China has sought to preserve and expand trade ties with the United States, hoping that economic cooperation will remain a stabilizing pillar of bilateral relations. Yet Beijing has learned some hard lessons: U.S. sanctions on Huawei and sweeping export controls on advanced semiconductors have underscored the urgency of building supply chain resilience and becoming technologically self-reliant. And China has diversified its export markets and reduced dependence on U.S. technologies.

In the wake of Washington’s latest tariffs and sanctions, Beijing suspended soybean purchases, tightened export controls on rare earths and critical minerals and launched antitrust probes into Nvidia while urging domestic companies to minimize their reliance on U.S. chips.

The recent agreement between the two presidents in South Korea has brought a momentary de-escalation, but it is unlikely to halt the underlying economic drift. As part of his “America first” agenda, Trump remains intent on decoupling — albeit more gradually than he once promised. Treasury Secretary Scott Bessent has already threatened to reinstate steep tariffs should China fail to meet its trade commitments.

With the U.S. Trade Representive’s Phase One agreement review nearing its conclusion, another flare-up is possible as soon as December.
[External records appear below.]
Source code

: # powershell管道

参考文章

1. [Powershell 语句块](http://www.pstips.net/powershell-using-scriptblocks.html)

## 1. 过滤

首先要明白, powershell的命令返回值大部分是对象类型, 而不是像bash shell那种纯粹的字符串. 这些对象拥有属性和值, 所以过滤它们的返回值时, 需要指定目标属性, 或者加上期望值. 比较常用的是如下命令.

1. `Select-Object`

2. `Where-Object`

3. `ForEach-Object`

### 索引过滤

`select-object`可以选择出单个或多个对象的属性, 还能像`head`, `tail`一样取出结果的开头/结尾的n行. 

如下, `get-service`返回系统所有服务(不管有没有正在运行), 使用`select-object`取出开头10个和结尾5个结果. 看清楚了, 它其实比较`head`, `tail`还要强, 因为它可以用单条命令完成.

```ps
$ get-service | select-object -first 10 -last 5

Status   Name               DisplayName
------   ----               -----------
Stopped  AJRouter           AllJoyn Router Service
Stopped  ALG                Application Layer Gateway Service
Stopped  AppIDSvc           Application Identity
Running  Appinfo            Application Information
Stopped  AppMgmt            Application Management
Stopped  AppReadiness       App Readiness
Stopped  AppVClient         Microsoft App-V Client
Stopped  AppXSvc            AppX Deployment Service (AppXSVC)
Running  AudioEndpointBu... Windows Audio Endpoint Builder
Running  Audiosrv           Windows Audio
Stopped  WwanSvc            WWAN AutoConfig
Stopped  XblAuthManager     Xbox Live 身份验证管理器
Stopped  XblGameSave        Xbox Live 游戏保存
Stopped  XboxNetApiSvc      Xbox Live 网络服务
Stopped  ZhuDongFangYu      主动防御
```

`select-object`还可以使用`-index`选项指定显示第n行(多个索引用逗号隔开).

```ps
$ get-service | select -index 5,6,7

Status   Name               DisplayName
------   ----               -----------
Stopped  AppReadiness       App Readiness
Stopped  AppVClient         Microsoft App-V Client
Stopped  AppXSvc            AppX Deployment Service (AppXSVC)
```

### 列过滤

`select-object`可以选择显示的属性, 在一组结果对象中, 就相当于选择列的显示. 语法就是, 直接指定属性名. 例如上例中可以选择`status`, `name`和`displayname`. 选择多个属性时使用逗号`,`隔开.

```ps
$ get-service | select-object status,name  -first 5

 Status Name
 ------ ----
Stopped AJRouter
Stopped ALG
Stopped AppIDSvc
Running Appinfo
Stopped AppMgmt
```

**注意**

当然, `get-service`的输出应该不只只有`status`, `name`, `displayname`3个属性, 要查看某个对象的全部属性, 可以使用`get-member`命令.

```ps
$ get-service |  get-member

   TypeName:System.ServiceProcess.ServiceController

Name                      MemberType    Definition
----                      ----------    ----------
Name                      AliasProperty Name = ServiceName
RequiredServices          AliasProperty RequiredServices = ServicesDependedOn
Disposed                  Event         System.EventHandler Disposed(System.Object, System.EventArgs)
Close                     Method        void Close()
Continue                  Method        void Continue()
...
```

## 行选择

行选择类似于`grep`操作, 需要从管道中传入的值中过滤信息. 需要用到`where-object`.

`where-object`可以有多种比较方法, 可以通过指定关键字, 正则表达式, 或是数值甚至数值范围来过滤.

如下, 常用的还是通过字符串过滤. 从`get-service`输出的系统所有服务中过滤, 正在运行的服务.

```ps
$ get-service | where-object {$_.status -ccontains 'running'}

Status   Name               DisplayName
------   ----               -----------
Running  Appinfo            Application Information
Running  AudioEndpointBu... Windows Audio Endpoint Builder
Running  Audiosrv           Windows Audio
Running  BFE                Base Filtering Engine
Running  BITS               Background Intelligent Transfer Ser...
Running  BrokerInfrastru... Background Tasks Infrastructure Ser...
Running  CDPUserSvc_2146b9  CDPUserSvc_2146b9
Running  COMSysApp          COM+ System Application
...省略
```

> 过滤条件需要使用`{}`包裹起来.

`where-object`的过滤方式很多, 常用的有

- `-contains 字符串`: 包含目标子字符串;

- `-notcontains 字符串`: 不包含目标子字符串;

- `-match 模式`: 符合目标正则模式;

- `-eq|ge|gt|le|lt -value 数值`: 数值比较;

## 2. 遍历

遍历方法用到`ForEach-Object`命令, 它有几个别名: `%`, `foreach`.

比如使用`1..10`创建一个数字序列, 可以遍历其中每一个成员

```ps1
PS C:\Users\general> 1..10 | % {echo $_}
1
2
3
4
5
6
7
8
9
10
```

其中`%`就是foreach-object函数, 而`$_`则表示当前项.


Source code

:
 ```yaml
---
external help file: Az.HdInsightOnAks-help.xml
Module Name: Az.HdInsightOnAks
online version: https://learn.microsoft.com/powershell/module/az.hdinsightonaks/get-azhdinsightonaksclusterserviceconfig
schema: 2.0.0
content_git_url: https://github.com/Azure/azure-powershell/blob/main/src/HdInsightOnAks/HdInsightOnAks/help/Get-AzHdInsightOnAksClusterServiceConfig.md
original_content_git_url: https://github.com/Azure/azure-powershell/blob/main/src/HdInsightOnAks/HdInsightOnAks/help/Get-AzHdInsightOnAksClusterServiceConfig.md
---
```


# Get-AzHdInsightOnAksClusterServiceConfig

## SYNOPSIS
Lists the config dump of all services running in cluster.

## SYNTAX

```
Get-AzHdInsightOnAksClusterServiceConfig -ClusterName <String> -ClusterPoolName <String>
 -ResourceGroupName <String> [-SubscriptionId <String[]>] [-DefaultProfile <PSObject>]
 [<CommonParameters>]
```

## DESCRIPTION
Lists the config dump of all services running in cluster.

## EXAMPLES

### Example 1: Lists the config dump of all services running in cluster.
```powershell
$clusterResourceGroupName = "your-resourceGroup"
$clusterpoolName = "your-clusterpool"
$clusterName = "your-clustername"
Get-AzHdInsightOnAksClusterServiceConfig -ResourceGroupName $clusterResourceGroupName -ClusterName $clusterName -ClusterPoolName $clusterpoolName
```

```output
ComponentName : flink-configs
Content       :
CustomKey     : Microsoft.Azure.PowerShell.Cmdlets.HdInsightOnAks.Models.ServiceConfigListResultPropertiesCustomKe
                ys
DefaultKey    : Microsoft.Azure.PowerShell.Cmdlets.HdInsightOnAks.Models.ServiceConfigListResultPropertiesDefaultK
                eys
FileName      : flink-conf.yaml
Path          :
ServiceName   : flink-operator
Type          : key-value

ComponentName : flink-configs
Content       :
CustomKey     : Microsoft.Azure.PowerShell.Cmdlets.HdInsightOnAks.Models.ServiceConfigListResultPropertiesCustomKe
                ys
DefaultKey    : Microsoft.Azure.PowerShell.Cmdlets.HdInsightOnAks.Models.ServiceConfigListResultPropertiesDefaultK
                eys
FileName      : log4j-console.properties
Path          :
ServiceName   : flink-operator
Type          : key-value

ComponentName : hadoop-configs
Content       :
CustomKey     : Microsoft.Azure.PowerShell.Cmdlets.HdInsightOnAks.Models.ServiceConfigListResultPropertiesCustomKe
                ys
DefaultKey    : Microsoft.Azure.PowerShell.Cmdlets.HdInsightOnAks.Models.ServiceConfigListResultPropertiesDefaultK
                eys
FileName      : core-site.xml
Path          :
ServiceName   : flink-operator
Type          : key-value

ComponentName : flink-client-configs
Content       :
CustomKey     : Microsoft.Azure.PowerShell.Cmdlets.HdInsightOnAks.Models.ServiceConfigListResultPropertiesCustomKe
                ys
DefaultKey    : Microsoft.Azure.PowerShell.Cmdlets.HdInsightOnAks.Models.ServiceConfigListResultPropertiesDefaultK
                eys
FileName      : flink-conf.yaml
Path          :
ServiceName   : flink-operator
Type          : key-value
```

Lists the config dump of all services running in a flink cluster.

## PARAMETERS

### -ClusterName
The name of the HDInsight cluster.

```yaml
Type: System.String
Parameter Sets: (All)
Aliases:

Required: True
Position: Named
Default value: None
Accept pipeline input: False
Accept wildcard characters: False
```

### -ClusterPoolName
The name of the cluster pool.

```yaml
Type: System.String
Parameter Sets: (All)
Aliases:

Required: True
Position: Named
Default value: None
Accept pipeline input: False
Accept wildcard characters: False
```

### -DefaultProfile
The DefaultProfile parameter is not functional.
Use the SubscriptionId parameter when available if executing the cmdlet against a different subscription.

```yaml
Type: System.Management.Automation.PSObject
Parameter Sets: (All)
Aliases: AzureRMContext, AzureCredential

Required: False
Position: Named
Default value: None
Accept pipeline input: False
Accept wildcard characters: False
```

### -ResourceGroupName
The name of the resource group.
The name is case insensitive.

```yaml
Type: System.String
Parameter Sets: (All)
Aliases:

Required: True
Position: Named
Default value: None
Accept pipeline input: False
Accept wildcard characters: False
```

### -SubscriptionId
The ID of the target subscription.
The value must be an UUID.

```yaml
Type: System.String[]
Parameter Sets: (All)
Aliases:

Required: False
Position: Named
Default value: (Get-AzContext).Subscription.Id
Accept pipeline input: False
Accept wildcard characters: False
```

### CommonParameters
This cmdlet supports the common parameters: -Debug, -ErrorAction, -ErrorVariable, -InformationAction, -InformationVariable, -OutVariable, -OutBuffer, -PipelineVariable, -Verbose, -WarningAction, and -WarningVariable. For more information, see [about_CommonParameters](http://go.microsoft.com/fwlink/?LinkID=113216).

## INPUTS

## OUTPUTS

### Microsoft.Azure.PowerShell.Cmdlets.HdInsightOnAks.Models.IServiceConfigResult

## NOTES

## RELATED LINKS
Washington continues to justify its actions with what Beijing calls “unfounded accusations,” while new restrictions loom over sectors deemed “critical.” The once “small yard, high fence” approach is expanding into a vast field with an ever-higher fence.

What is more, tariffs averaging around 45 percent on Chinese goods now appear permanent, if not subject to increases. U.S. Trade Representative Jamieson Greer described a “fallback tariff rate” of roughly 55 percent as “a good status quo.” In effect, high duties have become the new normal in U.S. trade policy toward China.

Apparently, for all the rhetoric about dialogue and stability, economic interdependence between the United States and China seems to be entering a rough phase. The world’s two largest economies are learning — cautiously, and perhaps permanently — to live apart.